### Material to process

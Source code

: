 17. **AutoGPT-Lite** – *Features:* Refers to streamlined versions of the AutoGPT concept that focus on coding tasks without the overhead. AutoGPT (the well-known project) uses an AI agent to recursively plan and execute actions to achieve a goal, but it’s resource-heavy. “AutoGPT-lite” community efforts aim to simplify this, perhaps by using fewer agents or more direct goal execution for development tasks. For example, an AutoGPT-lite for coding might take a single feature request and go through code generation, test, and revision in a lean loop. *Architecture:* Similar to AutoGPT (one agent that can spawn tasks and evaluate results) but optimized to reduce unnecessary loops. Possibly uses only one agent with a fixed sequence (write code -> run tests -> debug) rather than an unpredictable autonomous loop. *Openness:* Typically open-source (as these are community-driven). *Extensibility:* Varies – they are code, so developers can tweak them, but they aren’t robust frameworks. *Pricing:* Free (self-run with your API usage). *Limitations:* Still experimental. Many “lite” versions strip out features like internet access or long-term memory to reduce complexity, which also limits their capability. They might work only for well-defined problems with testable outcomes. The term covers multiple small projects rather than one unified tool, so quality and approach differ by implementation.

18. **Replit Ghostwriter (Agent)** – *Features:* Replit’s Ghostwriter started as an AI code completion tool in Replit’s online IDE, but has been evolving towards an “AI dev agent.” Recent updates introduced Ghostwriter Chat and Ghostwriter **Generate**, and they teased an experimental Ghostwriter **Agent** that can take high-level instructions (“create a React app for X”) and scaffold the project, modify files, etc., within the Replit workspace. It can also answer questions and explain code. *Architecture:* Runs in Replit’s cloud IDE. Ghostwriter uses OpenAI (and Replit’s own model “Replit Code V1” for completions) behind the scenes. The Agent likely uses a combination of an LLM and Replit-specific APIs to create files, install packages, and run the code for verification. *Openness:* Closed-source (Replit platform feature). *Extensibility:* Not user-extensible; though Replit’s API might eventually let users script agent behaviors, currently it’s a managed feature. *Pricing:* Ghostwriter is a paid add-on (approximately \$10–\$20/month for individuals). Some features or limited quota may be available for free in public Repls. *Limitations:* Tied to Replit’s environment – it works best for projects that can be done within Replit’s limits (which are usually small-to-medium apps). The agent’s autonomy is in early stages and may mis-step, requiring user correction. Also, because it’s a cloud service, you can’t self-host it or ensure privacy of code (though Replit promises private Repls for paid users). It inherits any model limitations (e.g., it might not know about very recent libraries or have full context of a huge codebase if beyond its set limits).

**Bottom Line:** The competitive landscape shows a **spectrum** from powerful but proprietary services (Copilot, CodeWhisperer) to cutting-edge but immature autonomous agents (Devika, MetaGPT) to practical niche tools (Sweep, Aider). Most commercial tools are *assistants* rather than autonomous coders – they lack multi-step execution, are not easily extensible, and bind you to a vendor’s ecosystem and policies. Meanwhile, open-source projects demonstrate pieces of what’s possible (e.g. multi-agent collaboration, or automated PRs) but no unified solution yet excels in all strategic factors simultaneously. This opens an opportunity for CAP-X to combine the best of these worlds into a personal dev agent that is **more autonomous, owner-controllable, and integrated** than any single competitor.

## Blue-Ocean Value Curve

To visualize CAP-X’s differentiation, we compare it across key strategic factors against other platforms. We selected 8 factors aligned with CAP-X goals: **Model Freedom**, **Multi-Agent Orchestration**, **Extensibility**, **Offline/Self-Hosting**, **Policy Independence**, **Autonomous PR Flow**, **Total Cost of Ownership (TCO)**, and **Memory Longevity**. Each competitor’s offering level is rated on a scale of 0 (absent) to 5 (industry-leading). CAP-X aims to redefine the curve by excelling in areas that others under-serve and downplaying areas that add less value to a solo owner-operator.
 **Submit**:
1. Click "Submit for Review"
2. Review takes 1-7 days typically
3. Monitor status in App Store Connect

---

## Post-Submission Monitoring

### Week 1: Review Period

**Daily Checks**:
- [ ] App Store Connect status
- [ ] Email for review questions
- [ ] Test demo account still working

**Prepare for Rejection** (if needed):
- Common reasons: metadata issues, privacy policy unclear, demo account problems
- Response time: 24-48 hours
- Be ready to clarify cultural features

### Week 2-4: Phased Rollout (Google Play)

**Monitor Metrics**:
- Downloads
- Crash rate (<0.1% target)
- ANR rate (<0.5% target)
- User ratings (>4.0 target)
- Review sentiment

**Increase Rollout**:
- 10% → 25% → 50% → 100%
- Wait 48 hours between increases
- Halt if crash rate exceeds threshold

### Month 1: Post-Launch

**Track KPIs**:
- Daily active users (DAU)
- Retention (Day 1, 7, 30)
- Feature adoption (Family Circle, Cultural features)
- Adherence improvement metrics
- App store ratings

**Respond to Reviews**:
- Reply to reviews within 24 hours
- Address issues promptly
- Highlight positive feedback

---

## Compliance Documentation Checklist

######

Give only the lines from the one holding "## Post-Submission Monitoring" through the one holding "- Retention (Day 1, 7, 30)", each restated exactly as it appears above.

• Solution to this exercise
## Post-Submission Monitoring

### Week 1: Review Period

**Daily Checks**:
- [ ] App Store Connect status
- [ ] Email for review questions
- [ ] Test demo account still working

**Prepare for Rejection** (if needed):
- Common reasons: metadata issues, privacy policy unclear, demo account problems
- Response time: 24-48 hours
- Be ready to clarify cultural features

### Week 2-4: Phased Rollout (Google Play)

**Monitor Metrics**:
- Downloads
- Crash rate (<0.1% target)
- ANR rate (<0.5% target)
- User ratings (>4.0 target)
- Review sentiment

**Increase Rollout**:
- 10% → 25% → 50% → 100%
- Wait 48 hours between increases
- Halt if crash rate exceeds threshold

### Month 1: Post-Launch

**Track KPIs**:
- Daily active users (DAU)
- Retention (Day 1, 7, 30)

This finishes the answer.